• [What to produce] Return the data below exactly, but only from the line containing "Anda tidak perlu" through the line containing "- [Animasi Penjumlahan", with both of those lines included.

Recorded data: Begin

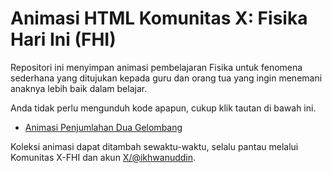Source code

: # Animasi HTML Komunitas X: Fisika Hari Ini (FHI)

Repositori ini menyimpan animasi pembelajaran Fisika untuk fenomena sederhana yang ditujukan kepada guru dan orang tua yang ingin menemani anaknya lebih baik dalam belajar.

Anda tidak perlu mengunduh kode apapun, cukup klik tautan di bawah ini.

- [Animasi Penjumlahan Dua Gelombang](https://htmlpreview.github.io/?https://github.com/ikhwanuddin/x-fisika-hari-ini/blob/main/superposisi-sederhana/penjumlahan_dua_gelombang.html)

Koleksi animasi dapat ditambah sewaktu-waktu, selalu pantau melalui Komunitas X-FHI dan akun [X/@ikhwanuddin](https://x.com/ikhwanuddin).
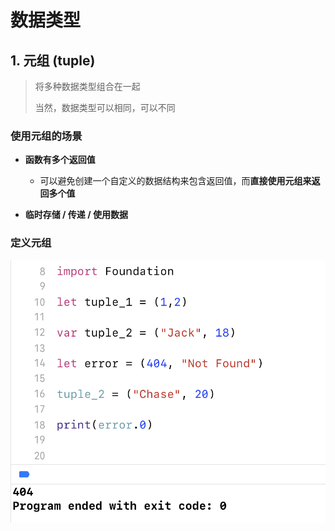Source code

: # 数据类型



## 1. 元组 (tuple)

> 将多种数据类型组合在一起
>
> 当然，数据类型可以相同，可以不同



### 使用元组的场景

- **函数有多个返回值**
  - 可以避免创建一个自定义的数据结构来包含返回值，而**直接使用元组来返回多个值**


- **临时存储 / 传递 / 使用数据**



### 定义元组

![](Images/Snipaste_2023-05-04_14-18-08.png)



### 

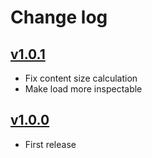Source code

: # Change log

## [v1.0.1](https://github.com/ninjaprox/NVBnbCollectionView/releases/tag/v1.0.1)

* Fix content size calculation
* Make load more inspectable

## [v1.0.0](https://github.com/ninjaprox/NVBnbCollectionView/releases/tag/v1.0.0)

* First release
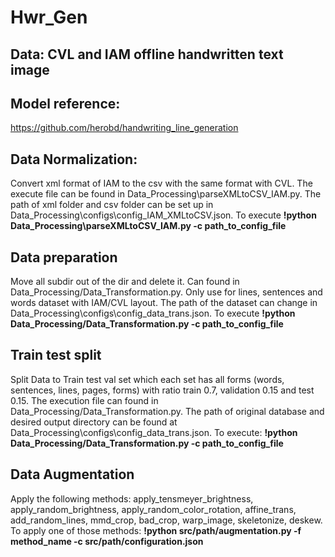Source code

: # Hwr_Gen
## Data: CVL and IAM offline handwritten text image  
  
## Model reference:   
https://github.com/herobd/handwriting_line_generation  
  
## Data Normalization:   
Convert xml format of IAM to the csv with the same format with CVL. The execute file can be found in Data_Processing\parseXMLtoCSV_IAM.py. The path of xml folder and csv folder can be set up in Data_Processing\configs\config_IAM_XMLtoCSV.json. To execute **!python Data_Processing\parseXMLtoCSV_IAM.py -c path_to_config_file**   
  
## Data preparation  
Move all subdir out of the dir and delete it. Can found in Data_Processing/Data_Transformation.py. Only use for lines, sentences and words dataset with IAM/CVL layout. The path of the dataset can change in Data_Processing\configs\config_data_trans.json. To execute **!python Data_Processing/Data_Transformation.py -c path_to_config_file**  
  
## Train test split  
Split Data to Train test val set which each set has all forms (words, sentences, lines, pages, forms) with ratio train 0.7, validation 0.15 and test 0.15. The execution file can found in Data_Processing/Data_Transformation.py. The path of original database and desired output directory can be found at Data_Processing\configs\config_data_trans.json. To execute: **!python Data_Processing/Data_Transformation.py -c path_to_config_file**   
  
## Data Augmentation  
Apply the following methods: apply_tensmeyer_brightness, apply_random_brightness, apply_random_color_rotation, affine_trans, add_random_lines, mmd_crop, bad_crop, warp_image, skeletonize, deskew. To apply one of those methods:   **!python src/path/augmentation.py -f method_name -c src/path/configuration.json**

Recorded data: End

• [The completed task]
Anda tidak perlu mengunduh kode apapun, cukup klik tautan di bawah ini.

- [Animasi Penjumlahan Dua Gelombang](https://htmlpreview.github.io/?https://github.com/ikhwanuddin/x-fisika-hari-ini/blob/main/superposisi-sederhana/penjumlahan_dua_gelombang.html)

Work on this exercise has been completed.